Council told a previously estimated $5.5 million price now 'on the low end'

WELLINGTON NORTH – The cost of a proposed outdoor pool in Mount Forest is likely to exceed $6 million, council learned Monday.

At the July 11 meeting, Scott Robinson of Toronto-based architectural firm Tillmann Ruth Robinson Inc. fielded questions from councillors about how to reduce the cost of a proposed new outdoor pool in Mount Forest to replace the recently closed Lion Roy Grant pool.

A cost of $5.5 million for the pool has been kicked around since concept designs arrived earlier this year — and that’s without additional amenities such as sunshades or a climbing wall.

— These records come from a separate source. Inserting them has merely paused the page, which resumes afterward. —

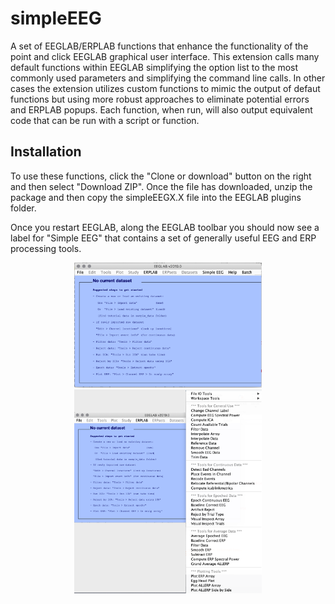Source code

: simpleEEG
==============

A set of EEGLAB/ERPLAB functions that enhance the functionality of the point and click EEGLAB graphical
user interface. This extension calls many default functions within EEGLAB simplifying the option list 
to the most commonly used parameters and simplifying the command line calls. In other cases the extension
utilizes custom functions to mimic the output of defaut functions but using more robust approaches to 
eliminate potential errors and ERPLAB popups. Each function, when run, will also output equivalent code
that can be run with a script or function.


Installation
------------
To use these functions, click the "Clone or download" button on the right and then select "Download ZIP".
Once the file has downloaded, unzip the package and then copy the simpleEEGX.X file into the EEGLAB plugins
folder.

Once you restart EEGLAB, along the EEGLAB toolbar you should now see a label for "Simple EEG" that contains
a set of generally useful EEG and ERP processing tools.

<p align="center"><img src="/screencaps/screencap_EEGLABGUI.png?raw=true" width="300" alt="screencap EEGLABGUI"><img src="/screencaps/screencap_SimpleEEGGUI.png?raw=true" width="300" alt="screencap screen cap SimpleEEGGUI"></p>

But that number is now “on the low end,” according to Robinson, who spoke of an “almost identical” pool project in Welland, in Niagara Region, coming in at over $7 million.

Adding 15 per cent to the predicted cost, Robinson suggested, would provide a more realistic expectation of the price to build a new outdoor pool — $6.32 million.

“I don’t know how we’re going to pay for it, Jesus,” councillor Steve McCabe remarked.

Later in the half-hour discussion, McCabe questioned how much of a burden council would assign to taxpayers, and how much could be fundraised or received through grants.

Robinson said the size of the pool, deck, and bathhouse could be reduced resulting in “incremental” savings, but that it would be “almost impossible” to find substantial savings in the range of millions of dollars.

Without any amenities or a bathhouse, the cost of the pool alone would cost upwards of $3 million, he explained.

“The market’s still a bit volatile … we’re not getting great pricing,” Robinson said.

McCabe, addressing fellow councillors, said, “We’ve gotta nail this down and move forward …

“We’ve gotta quit spinning the wheels and figure out what the price is going to be.”

Councillor Dan Yake said costs would only continue rising as council talked in circles.

A “value-engineered” design will be finished by the architectural firm, in collaboration with township staff, and sent out for a “class D” costing estimate to return a hard price tag on a shovel-ready package.

It’s likely to take between six and eight weeks before a solid number is returned — sometime in September is likely, Robinson said.

Councillors expressed a desire to expedite the process; one requiring more staff meetings and a consultant to price out the project.

“If we pushed, I think we could get something by the end of August,” Robinson said.

Township staff was directed by council to bring back costing as soon as possible.